» **INSTRUCTIONS TO FOLLOW**: A copy is needed of each line in the records that has the word "ulicy".

[Collected data entries]
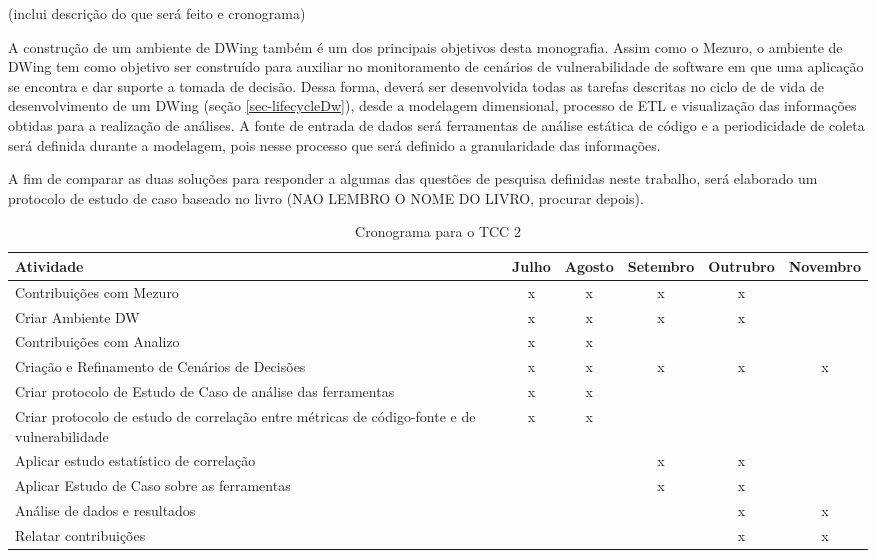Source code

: (inclui descrição do que será feito e cronograma)


%

A construção de um ambiente de DWing também é um dos principais objetivos desta monografia. Assim como o Mezuro, o ambiente de DWing tem como objetivo ser construído para auxiliar no monitoramento de cenários de vulnerabilidade de software em que uma aplicação se encontra e dar suporte a tomada de decisão. Dessa forma, deverá ser desenvolvida todas as tarefas descritas no ciclo de de vida de desenvolvimento de um DWing (seção \ref{sec-lifecycleDw}), desde a modelagem dimensional, processo de ETL e visualização das informações obtidas para a realização de análises. A fonte de entrada de dados será ferramentas de análise estática de código e a periodicidade de coleta será definida durante a modelagem, pois nesse processo que será definido a granularidade das informações.

%

A fim de comparar as duas soluções para responder a algumas das questões de pesquisa definidas neste trabalho, será elaborado um protocolo de estudo de caso baseado no livro (NAO LEMBRO O NOME DO LIVRO, procurar depois). 

	\begin{table}[H]
	\begin{center}
	    \begin{tabular}{ | p{5cm} | c | c |  c |  c |  c |}
	    \hline
	    Atividade & Julho & Agosto & Setembro & Outrubro & Novembro \\ \hline
	    Contribuições com Mezuro & x & x & x & x &  \\ \hline
	    Criar Ambiente DW & x & x & x & x & \\ \hline
	    Contribuições com Analizo & x & x &  &  & \\ \hline
	    Criação e Refinamento de Cenários de Decisões & x & x & x & x & x\\ \hline
	    Criar protocolo de Estudo de Caso de análise das ferramentas & x & x &  &  & \\ \hline
	    Criar protocolo de estudo de correlação entre métricas de código-fonte e de vulnerabilidade & x & x &  &  & \\ \hline
	    Aplicar estudo estatístico de correlação &  &  & x & x & \\ \hline
	    Aplicar Estudo de Caso sobre as ferramentas &  &  & x & x & \\ \hline
	    Análise de dados e resultados &  &  &  & x & x\\ \hline
	    Relatar contribuições &  &  &  & x & x\\ \hline
	    \end{tabular}
	    \caption{Cronograma para o TCC 2}
	    \label{tab:cronograma}
	\end{center}
	\end{table}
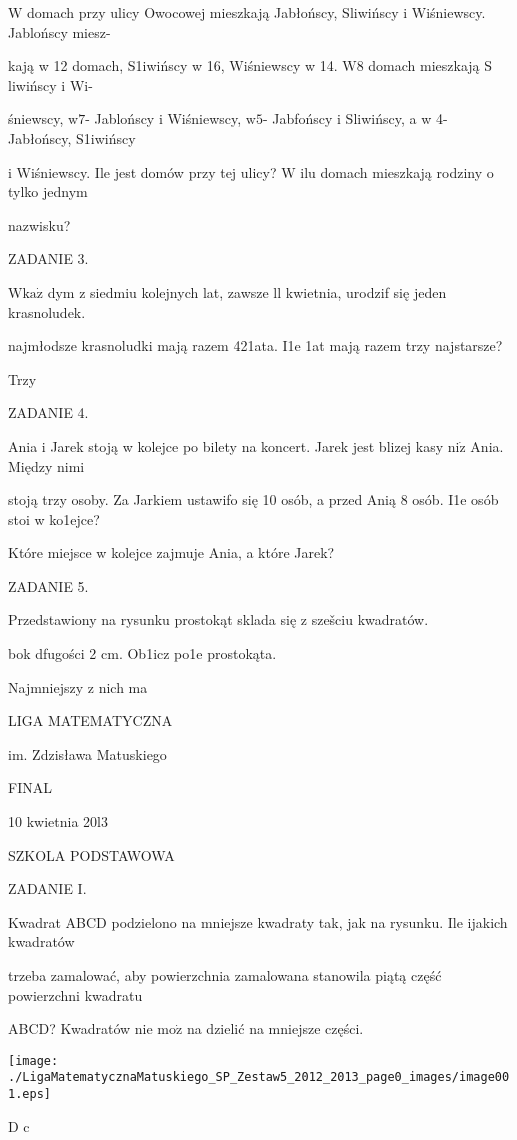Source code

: \documentclass[a4paper,12pt]{article}
\begin{document}
$\mathrm{W}$ domach przy ulicy Owocowej mieszkają Jabłońscy, S$\acute{}$liwińscy i Wiśniewscy. Jablońscy miesz-

kają w 12 domach, S$\acute{}$1iwińscy w 16, Wiśniewscy w 14. $\mathrm{W}8$ domach mieszkają S$\acute{}$liwińscy i Wi-

śniewscy, $\mathrm{w}7$- Jablońscy i Wiśniewscy, $\mathrm{w}5$- Jabfońscy i S$\acute{}$liwińscy, a w 4- Jabłońscy, S$\acute{}$1iwińscy

i Wiśniewscy. Ile jest domów przy tej ulicy? $\mathrm{W}$ ilu domach mieszkają rodziny o tylko jednym

nazwisku?

ZADANIE 3.

$\mathrm{W}\mathrm{k}\mathrm{a}\dot{\mathrm{z}}$ dym z siedmiu kolejnych lat, zawsze ll kwietnia, urodzif się jeden krasnoludek.

najmłodsze krasnoludki mają razem 421ata. I1e 1at mają razem trzy najstarsze?

Trzy

ZADANIE 4.

Ania i Jarek stoją w kolejce po bilety na koncert. Jarek jest blizej kasy $\mathrm{n}\mathrm{i}\dot{\mathrm{z}}$ Ania. Między nimi

stoją trzy osoby. Za Jarkiem ustawifo się 10 osób, a przed Anią 8 osób. I1e osób stoi w ko1ejce?

Które miejsce w kolejce zajmuje Ania, a które Jarek?

ZADANIE 5.

Przedstawiony na rysunku prostokąt sklada się z szešciu kwadratów.

bok dfugości 2 cm. Ob1icz po1e prostokąta.

Najmniejszy z nich ma






LIGA MATEMATYCZNA

im. Zdzisława Matuskiego

FINAL

10 kwietnia 20l3

SZKOLA PODSTAWOWA

ZADANIE I.

Kwadrat ABCD podzielono na mniejsze kwadraty tak, jak na rysunku. Ile ijakich kwadratów

trzeba zamalować, aby powierzchnia zamalowana stanowila piątą część powierzchni kwadratu

ABCD? Kwadratów nie $\mathrm{m}\mathrm{o}\dot{\mathrm{z}}$ na dzielić na mniejsze części.
\begin{center}
\texttt{[image: ./LigaMatematycznaMatuskiego\_SP\_Zestaw5\_2012\_2013\_page0\_images/image001.eps]}
\end{center}
D  c
\end{document}
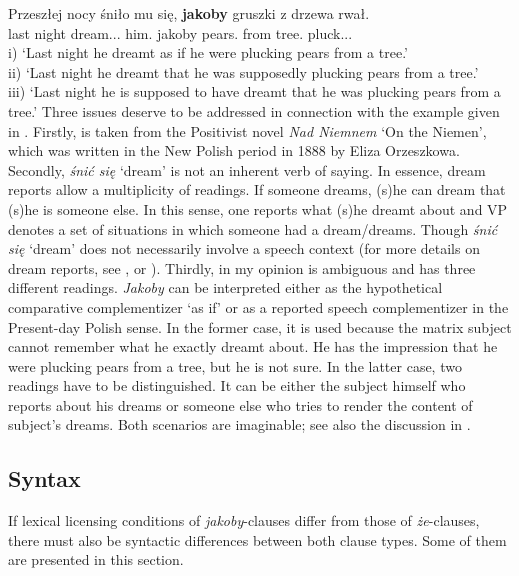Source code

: \documentclass[output=paper
,modfonts
,nonflat]{langsci/langscibook}
\begin{document}
\ea \gll Przeszłej nocy śniło mu się, \textbf{jakoby} gruszki z drzewa rwał. \label{gruszki} \\
		last night dream.{\lptcp}.{\sg}.{\n} him.{\dat} {} jakoby pears.{\acc} from tree.{\gen} pluck.{\lptcp}.{\sg}.{\fem} \\
	\glt	i) `Last night he dreamt as if he were plucking pears from a tree.' \\
	\glt	ii) `Last night he dreamt that he was supposedly plucking pears from a tree.' \\
	\glt	iii) `Last night he is supposed to have dreamt that he was plucking pears from a tree.'   
\z
Three issues deserve to be addressed in connection with the example given in . Firstly,  is taken from the Positivist novel \emph{Nad Niemnem} `On the Niemen', which was written in the New Polish period in 1888 by Eliza Orzeszkowa. Secondly, \emph{śnić się} `dream' is not an inherent verb of saying. In essence, dream reports allow a multiplicity of readings. If someone dreams, (s)he can dream that (s)he is someone else. In this sense, one reports what (s)he dreamt about and VP denotes a set of situations in which someone had a dream\slash dreams. Though  \emph{śnić się} `dream' does not necessarily involve a speech context (for more details on dream reports, see \textcite{Shanon1980}, \textcite{Percus-Sauerland2003} or \textcite{Kauf2017}). Thirdly, in my opinion  is ambiguous and has three different readings. \emph{Jakoby} can be interpreted either as the hypothetical comparative complementizer `as if' or as a reported speech complementizer in the Present-day Polish sense. In the former case, it is used because the matrix subject cannot remember what he exactly dreamt about. He has the impression that he were plucking pears from a tree, but he is not sure. In the latter case, two readings have to be distinguished. It can be either the subject himself who reports about his dreams or someone else who tries to render the content of subject's dreams. Both scenarios are imaginable; see also the discussion in .

\subsection{Syntax}

If lexical licensing conditions of \emph{jakoby}-clauses differ from those of \emph{że}-clauses, there must also be syntactic differences between both clause types. Some of them are presented in this section.
\end{document}
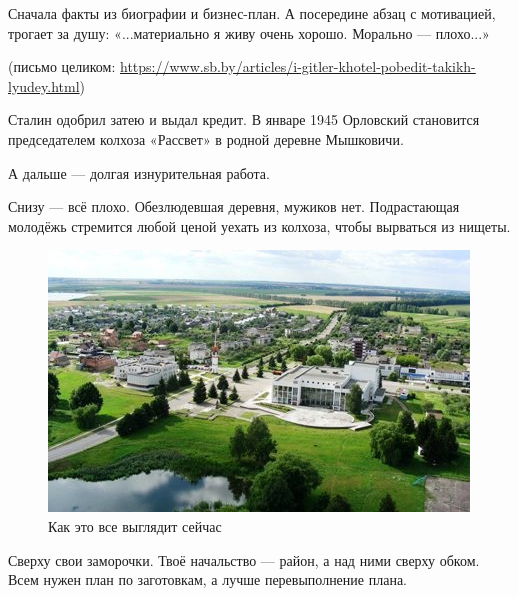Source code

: Сначала факты из биографии и бизнес-план. А посередине абзац с мотивацией, трогает за душу:
«...материально я живу очень хорошо. Морально — плохо...»

(письмо целиком: \url{https://www.sb.by/articles/i-gitler-khotel-pobedit-takikh-lyudey.html})

Сталин одобрил затею и выдал кредит.
В январе 1945 Орловский становится председателем колхоза «Рассвет» в родной деревне Мышковичи.

А дальше — долгая изнурительная работа.

Снизу — всё плохо. Обезлюдевшая деревня, мужиков нет. Подрастающая молодёжь стремится любой ценой уехать из колхоза, чтобы вырваться из нищеты.
\begin{figure}[h!tb] 
	\centering\includegraphics[scale=0.6]{Orlovskiy/3OfP7SDYNgM.jpg}
	\caption{Как это все выглядит сейчас}%
\end{figure}
Сверху свои заморочки. Твоё начальство — район, а над ними сверху обком. Всем нужен план по заготовкам, а лучше перевыполнение плана.

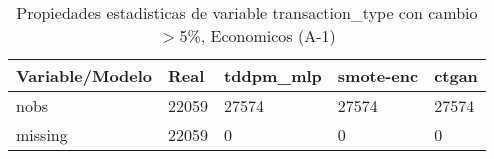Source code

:\begin{table}[H]
\centering
\fontsize{8}{14}\selectfont
\caption{Propiedades estadisticas de variable transaction\_type con cambio\ensuremath{>}5\%, Economicos (A-1)}
\label{table-stats-economicos-a-1-transaction_type-short}
\begin{tabular}{|l|m{10em}|m{10em}|m{10em}|m{10em}|}
\hline
 \rowcolor[gray]{0.8}
Variable/Modelo & Real & tddpm\_mlp & smote-enc & ctgan \\
\hline nobs & 22059 & 27574 & 27574 & 27574 \\
\hline missing & 22059 & 0 & 0 & 0 \\
\hline
\end{tabular}
\end{table}
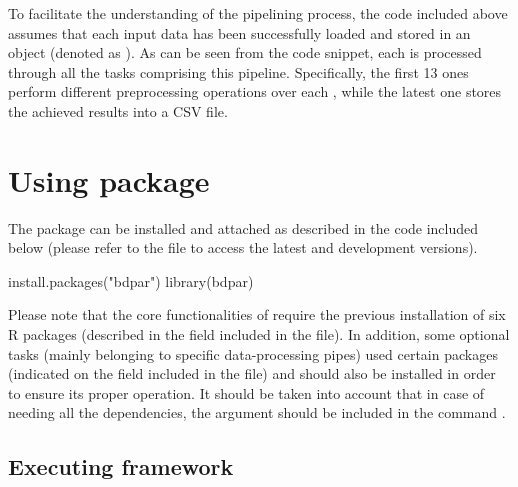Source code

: 
To facilitate the understanding of the pipelining process, the code included above assumes that each input data has been successfully loaded and stored in an  object (denoted as ). As can be seen from the code snippet, each  is processed through all the tasks comprising this pipeline. Specifically, the first 13 ones perform different preprocessing operations over each , while the latest one stores the achieved results into a CSV file.

\section{Using  package}

The package can be installed and attached as described in the code included below (please refer to the  file to access the latest and development versions).

\begin{example}
install.packages("bdpar")
library(bdpar)
\end{example}

Please note that the core functionalities of  require the previous installation of six R packages (described in the  field included in the  file). In addition, some optional tasks (mainly belonging to specific data-processing pipes) used certain packages (indicated on the  field included in the  file) and should also be installed in order to ensure its proper operation. It should be taken into account that in case of needing all the dependencies, the argument  should be included in the command .

\subsection{Executing  framework}

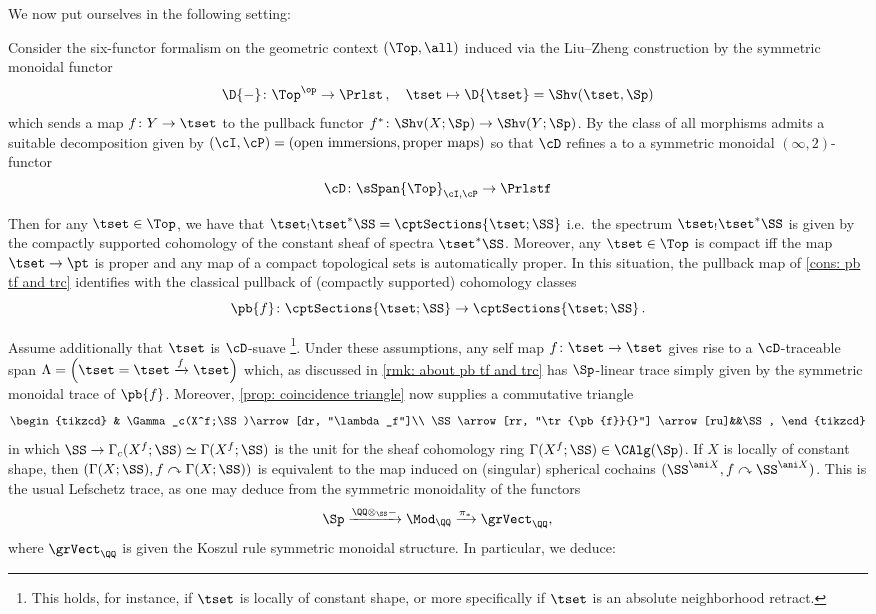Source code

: We now put ourselves in the following setting:

\begin{set}\label{set: tset}
  Consider the six-functor formalism on the geometric context
  $(\Top, \all)$ induced via the
  Liu--Zheng construction by the symmetric monoidal functor
  \[ \D{-}\colon \Top^\op \to \Prlst\,,\quad \tset \mapsto \D{\tset}=\Shv(\tset,\Sp) \]
  which sends a map $f\colon Y\to \tset$ to the pullback functor $f^*\colon\Shv (X;\Sp )\to\Shv (Y;\Sp )$. 
  By  the class of all morphisms admits a suitable decomposition given by
  $(\cI ,\cP ) = (\textrm{open immersions}, \textrm{proper maps})$
  so that $\cD$ refines a to a symmetric monoidal $(\infty,2)$-functor
  \[ \cD\colon \sSpan{\Top}_{\cI,\cP}\to \Prlstf \]
  \end{set}

  Then for any $\tset \in \Top$, we have that $\tset_!\tset^* \SS= \cptSections{\tset;\SS}$
  i.e.~the spectrum $\tset_!\tset^* \SS$ is given by the
  compactly supported cohomology of the constant sheaf of spectra $\tset^*\SS$. 
  Moreover, any $\tset \in \Top$ is compact iff the map $\tset \to \pt$ is proper and any map of a compact topological sets is automatically proper. 
  In this situation, the pullback map of \cref{cons: pb tf and trc} 
  identifies with the
  classical pullback of (compactly supported) cohomology classes
  \[ \pb{f}\colon \cptSections{\tset;\SS}\to \cptSections{\tset;\SS}\,.\]
  
  Assume additionally that $\tset$ is $\cD$-suave \footnote{This holds, for instance, if $\tset$ is locally of constant shape, or more specifically if $\tset$ is an absolute neighborhood retract.}. 
  Under these assumptions, any self map $f\colon \tset \to \tset$
  gives rise to a $\cD$-traceable span 
  $\Lambda =\left(\tset= \tset \xrightarrow{f}\tset \right)$ which, as discussed
  in \cref{rmk: about pb tf and trc} has $\Sp$-linear trace simply 
  given by the symmetric monoidal trace of $\pb{f}$. 
  Moreover, \cref{prop: coincidence triangle} now supplies a commutative triangle
  \begin{equation}
    \label{eq:topological-lefschetz-trace}
    \begin{tikzcd}
      & \Gamma_c(X^f;\SS )\arrow[dr, "\lambda_f"]\\
      \SS\arrow[rr, "\tr{\pb{f}}{}"] \arrow[ru]&&\SS,
    \end{tikzcd}
  \end{equation}
  in which $\SS\to\Gamma_c(X^f;\SS )\simeq\Gamma (X^f;\SS )$ is the unit for the sheaf cohomology ring $\Gamma (X^f;\SS )\in\CAlg (\Sp)$. If $X$ is locally of constant shape, then $(\Gamma (X;\SS ),f\curvearrowright \Gamma (X;\SS ))$ is equivalent to the map induced on (singular) spherical cochains $(\SS^{\ani X},f\curvearrowright \SS^{\ani X})$. This is the usual Lefschetz trace, as one may deduce from the symmetric monoidality of the functors
  \[
    \Sp\xrightarrow{\QQ\otimes_{\SS}{-}}
    \Mod_{\QQ}\xrightarrow{\pi_*}
    \grVect_\QQ,
  \]
  where $\grVect_\QQ$ is given the Koszul rule symmetric monoidal structure. In particular, we deduce:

» **SOLUTION**:
$\mathrm{W}$ domach przy ulicy Owocowej mieszkają Jabłońscy, S$\acute{}$liwińscy i Wiśniewscy. Jablońscy miesz-
i Wiśniewscy. Ile jest domów przy tej ulicy? $\mathrm{W}$ ilu domach mieszkają rodziny o tylko jednym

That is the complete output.